What I love about the music world is that mentoring – passing knowledge down to someone else – seems to come naturally, particularly in the traditional music genre.
My daughter, Anna Roberts-Gevalt, and her singing partner, Elizabeth LaPrelle, understand this intimately. The two have been performing together for four years and both have gained so much knowledge because so many elder musicians have given freely of time and advice, songs, techniques and stories. Anna and Elizabeth have, in turn, paid it forward; both work extensively with kids in schools, at music camps and individually.
This musical mentorship – such an integral part of Young Tradition Vermont – is based on trust and respect. The trust centers on elders’ recognition that young musicians are hungry and eager and intentional. They want to get better, learn more, expand their horizons. And the elder musicians respect that and they trust that what they pass along is used well.
The youths, meanwhile, give honor to the skills and knowledge of those who have gone before them. They pay attention, the notice the details – that’s what skills building is all about. They also recognize that, when the time is right, when they have the skills, they can apply their own interpretations, own arrangements, own stories to what has been passed onto them. And this, too, is the texture, the depth of traditional music.
So cool. And I wish this were as true and deep in all artistic areas.

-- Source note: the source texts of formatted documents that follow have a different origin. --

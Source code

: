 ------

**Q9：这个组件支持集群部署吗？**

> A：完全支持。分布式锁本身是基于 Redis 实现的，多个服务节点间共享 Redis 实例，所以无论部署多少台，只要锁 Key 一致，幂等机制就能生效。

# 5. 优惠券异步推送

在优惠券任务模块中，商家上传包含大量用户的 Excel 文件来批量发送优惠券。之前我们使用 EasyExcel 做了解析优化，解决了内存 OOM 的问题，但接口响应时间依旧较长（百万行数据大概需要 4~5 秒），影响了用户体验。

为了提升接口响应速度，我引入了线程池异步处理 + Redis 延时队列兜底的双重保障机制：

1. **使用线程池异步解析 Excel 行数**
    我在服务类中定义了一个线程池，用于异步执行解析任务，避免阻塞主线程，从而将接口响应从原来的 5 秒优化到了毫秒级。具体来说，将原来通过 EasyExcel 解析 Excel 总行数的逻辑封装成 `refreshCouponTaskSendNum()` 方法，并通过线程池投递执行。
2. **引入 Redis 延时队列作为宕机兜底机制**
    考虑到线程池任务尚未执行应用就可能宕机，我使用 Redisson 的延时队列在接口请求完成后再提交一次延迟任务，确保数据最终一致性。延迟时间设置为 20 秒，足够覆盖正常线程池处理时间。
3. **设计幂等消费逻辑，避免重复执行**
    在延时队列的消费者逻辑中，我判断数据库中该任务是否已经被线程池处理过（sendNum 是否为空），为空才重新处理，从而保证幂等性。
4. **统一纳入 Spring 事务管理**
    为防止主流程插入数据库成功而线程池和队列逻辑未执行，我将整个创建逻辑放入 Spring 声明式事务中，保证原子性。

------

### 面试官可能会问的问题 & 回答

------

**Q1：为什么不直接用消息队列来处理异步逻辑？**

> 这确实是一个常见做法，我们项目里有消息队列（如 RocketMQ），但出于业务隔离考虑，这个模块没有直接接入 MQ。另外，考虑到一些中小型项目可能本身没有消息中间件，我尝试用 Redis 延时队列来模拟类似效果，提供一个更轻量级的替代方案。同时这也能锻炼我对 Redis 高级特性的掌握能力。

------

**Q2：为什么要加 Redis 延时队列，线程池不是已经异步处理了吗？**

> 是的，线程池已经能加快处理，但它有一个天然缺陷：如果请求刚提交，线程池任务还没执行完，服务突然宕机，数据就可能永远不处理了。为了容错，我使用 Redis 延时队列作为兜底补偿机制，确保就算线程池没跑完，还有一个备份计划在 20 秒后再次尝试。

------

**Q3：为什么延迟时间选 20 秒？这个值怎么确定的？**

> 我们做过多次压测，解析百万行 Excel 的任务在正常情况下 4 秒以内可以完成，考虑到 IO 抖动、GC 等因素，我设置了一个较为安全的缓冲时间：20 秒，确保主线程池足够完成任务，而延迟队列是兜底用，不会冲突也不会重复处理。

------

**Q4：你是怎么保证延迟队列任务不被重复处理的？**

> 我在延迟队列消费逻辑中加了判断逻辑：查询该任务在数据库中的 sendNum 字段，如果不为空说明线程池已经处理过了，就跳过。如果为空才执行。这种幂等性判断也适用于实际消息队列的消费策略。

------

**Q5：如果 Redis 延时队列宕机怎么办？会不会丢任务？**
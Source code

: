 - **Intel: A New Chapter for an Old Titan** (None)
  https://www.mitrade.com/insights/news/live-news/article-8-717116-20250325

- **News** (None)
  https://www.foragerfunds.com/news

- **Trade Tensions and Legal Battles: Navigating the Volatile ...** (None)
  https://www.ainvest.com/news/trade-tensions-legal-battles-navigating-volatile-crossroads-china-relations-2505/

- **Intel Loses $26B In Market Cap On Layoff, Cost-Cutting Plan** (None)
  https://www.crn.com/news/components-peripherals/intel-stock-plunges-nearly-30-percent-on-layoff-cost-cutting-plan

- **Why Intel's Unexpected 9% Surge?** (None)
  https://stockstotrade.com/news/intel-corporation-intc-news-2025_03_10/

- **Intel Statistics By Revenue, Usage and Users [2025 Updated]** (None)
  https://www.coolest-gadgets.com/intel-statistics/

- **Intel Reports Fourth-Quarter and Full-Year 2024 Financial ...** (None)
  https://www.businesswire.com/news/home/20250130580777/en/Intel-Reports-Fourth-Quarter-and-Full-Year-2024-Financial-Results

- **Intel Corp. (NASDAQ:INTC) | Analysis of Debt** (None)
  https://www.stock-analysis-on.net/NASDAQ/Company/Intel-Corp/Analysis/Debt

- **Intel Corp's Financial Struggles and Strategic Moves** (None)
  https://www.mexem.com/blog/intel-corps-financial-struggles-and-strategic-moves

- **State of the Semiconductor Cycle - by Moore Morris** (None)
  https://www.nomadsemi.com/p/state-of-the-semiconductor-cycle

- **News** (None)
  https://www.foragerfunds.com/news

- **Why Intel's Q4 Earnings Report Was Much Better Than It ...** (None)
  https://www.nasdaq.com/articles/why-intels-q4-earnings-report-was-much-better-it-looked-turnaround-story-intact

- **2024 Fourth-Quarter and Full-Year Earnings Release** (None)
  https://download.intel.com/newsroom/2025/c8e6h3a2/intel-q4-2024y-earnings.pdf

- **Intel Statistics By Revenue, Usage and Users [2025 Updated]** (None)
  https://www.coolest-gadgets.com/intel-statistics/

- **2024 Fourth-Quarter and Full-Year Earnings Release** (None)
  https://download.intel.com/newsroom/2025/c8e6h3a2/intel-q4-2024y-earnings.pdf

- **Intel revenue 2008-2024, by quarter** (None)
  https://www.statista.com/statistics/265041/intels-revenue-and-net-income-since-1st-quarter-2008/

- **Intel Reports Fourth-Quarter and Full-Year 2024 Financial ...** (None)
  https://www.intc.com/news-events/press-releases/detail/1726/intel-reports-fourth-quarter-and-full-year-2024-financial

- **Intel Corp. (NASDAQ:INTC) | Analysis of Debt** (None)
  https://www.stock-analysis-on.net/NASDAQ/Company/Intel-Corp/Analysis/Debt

The urge to mentor, though, is one of the prime reasons I started Young Writers Project, a small nonprofit that works with thousands of kids each year. Our aim is to help youths explore and expand their ideas, provide them with feedback and skills building and then get them authentic audience. In audience is affirmation and purpose.
Just like in music.
And that’s why Mark Sustic and I get along so well. Even though we don’t see each other that often, when we do, it’s like we are just resuming a conversation. We have an innate understanding of what each of us is about. We both understand the value – and fun – of working with youths, of seeing them grow and blossom and shape their own voices. And we both understand the value of audience – people like you.
So go out of your way to support a youth’s interest in music and writing and other arts. Show them you value and trust their work, their growth, their dreams. Feed their fires. I know that a whole lot of people have done that for daughter Anna – and for both my other children as well. And those of you who’ve had a chance to see and or/hear Anna and Elizabeth perform can see how much power they’ve gained because of all the help they’ve received.